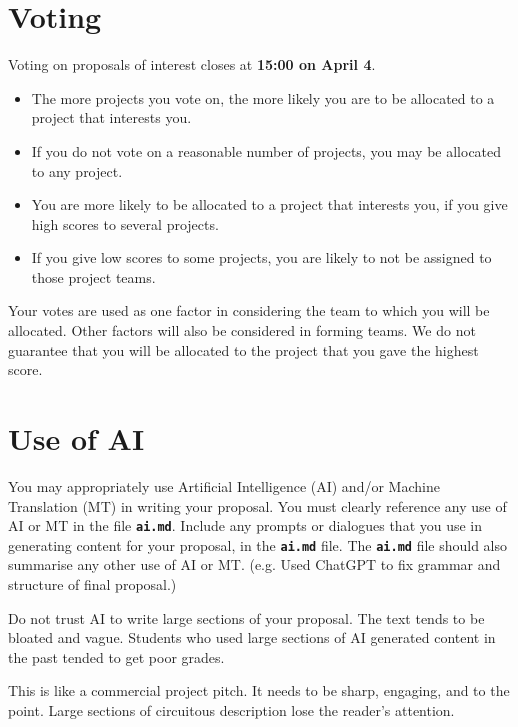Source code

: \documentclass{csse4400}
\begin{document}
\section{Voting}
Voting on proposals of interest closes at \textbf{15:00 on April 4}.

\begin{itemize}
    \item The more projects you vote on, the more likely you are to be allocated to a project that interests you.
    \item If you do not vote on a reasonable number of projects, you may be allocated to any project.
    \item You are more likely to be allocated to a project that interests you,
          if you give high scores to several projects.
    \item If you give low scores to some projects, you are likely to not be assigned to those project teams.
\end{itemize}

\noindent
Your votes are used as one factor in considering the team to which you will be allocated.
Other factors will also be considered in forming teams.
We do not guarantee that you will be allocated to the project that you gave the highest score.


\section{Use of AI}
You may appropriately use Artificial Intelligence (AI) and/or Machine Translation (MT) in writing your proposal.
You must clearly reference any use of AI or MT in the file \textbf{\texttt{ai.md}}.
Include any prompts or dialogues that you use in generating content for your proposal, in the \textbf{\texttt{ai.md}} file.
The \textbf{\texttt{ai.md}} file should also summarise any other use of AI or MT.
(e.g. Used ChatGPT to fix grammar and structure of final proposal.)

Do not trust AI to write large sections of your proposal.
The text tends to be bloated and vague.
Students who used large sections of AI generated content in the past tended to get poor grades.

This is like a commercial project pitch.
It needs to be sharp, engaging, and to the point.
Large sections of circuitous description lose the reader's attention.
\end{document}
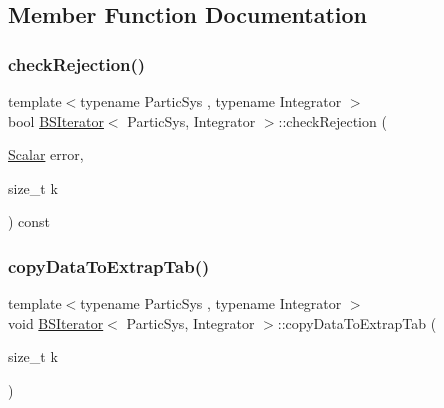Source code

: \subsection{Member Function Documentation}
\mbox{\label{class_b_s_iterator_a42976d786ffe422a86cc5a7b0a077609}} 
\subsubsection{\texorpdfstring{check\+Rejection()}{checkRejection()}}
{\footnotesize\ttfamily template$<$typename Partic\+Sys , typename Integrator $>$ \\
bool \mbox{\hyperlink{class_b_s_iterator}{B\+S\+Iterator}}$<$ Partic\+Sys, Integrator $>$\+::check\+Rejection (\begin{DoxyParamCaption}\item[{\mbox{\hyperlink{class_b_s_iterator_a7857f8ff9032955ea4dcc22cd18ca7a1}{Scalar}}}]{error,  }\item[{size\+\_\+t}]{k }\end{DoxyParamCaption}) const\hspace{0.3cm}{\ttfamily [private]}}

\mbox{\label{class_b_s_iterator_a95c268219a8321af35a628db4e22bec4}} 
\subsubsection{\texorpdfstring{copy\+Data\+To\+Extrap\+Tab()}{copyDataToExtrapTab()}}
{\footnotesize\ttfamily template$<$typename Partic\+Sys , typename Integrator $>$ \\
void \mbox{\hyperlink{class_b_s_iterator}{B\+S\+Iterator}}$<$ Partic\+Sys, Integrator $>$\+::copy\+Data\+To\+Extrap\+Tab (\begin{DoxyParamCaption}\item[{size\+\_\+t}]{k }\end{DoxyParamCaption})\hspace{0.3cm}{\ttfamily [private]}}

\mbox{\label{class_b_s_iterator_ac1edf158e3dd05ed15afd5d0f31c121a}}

WHAT IS BEING ASKED :: If the listing above includes images, copy every line of it exactly except those images.

THE ANSWER ::
Source code

: \documentclass{csse4400}
\begin{document}
\section{Voting}
Voting on proposals of interest closes at \textbf{15:00 on April 4}.

\begin{itemize}
    \item The more projects you vote on, the more likely you are to be allocated to a project that interests you.
    \item If you do not vote on a reasonable number of projects, you may be allocated to any project.
    \item You are more likely to be allocated to a project that interests you,
          if you give high scores to several projects.
    \item If you give low scores to some projects, you are likely to not be assigned to those project teams.
\end{itemize}

\noindent
Your votes are used as one factor in considering the team to which you will be allocated.
Other factors will also be considered in forming teams.
We do not guarantee that you will be allocated to the project that you gave the highest score.


\section{Use of AI}
You may appropriately use Artificial Intelligence (AI) and/or Machine Translation (MT) in writing your proposal.
You must clearly reference any use of AI or MT in the file \textbf{\texttt{ai.md}}.
Include any prompts or dialogues that you use in generating content for your proposal, in the \textbf{\texttt{ai.md}} file.
The \textbf{\texttt{ai.md}} file should also summarise any other use of AI or MT.
(e.g. Used ChatGPT to fix grammar and structure of final proposal.)

Do not trust AI to write large sections of your proposal.
The text tends to be bloated and vague.
Students who used large sections of AI generated content in the past tended to get poor grades.

This is like a commercial project pitch.
It needs to be sharp, engaging, and to the point.
Large sections of circuitous description lose the reader's attention.
\end{document}
Source code

: \subsection{Member Function Documentation}
\mbox{\label{class_b_s_iterator_a42976d786ffe422a86cc5a7b0a077609}} 
\subsubsection{\texorpdfstring{check\+Rejection()}{checkRejection()}}
{\footnotesize\ttfamily template$<$typename Partic\+Sys , typename Integrator $>$ \\
bool \mbox{\hyperlink{class_b_s_iterator}{B\+S\+Iterator}}$<$ Partic\+Sys, Integrator $>$\+::check\+Rejection (\begin{DoxyParamCaption}\item[{\mbox{\hyperlink{class_b_s_iterator_a7857f8ff9032955ea4dcc22cd18ca7a1}{Scalar}}}]{error,  }\item[{size\+\_\+t}]{k }\end{DoxyParamCaption}) const\hspace{0.3cm}{\ttfamily [private]}}

\mbox{\label{class_b_s_iterator_a95c268219a8321af35a628db4e22bec4}} 
\subsubsection{\texorpdfstring{copy\+Data\+To\+Extrap\+Tab()}{copyDataToExtrapTab()}}
{\footnotesize\ttfamily template$<$typename Partic\+Sys , typename Integrator $>$ \\
void \mbox{\hyperlink{class_b_s_iterator}{B\+S\+Iterator}}$<$ Partic\+Sys, Integrator $>$\+::copy\+Data\+To\+Extrap\+Tab (\begin{DoxyParamCaption}\item[{size\+\_\+t}]{k }\end{DoxyParamCaption})\hspace{0.3cm}{\ttfamily [private]}}

\mbox{\label{class_b_s_iterator_ac1edf158e3dd05ed15afd5d0f31c121a}}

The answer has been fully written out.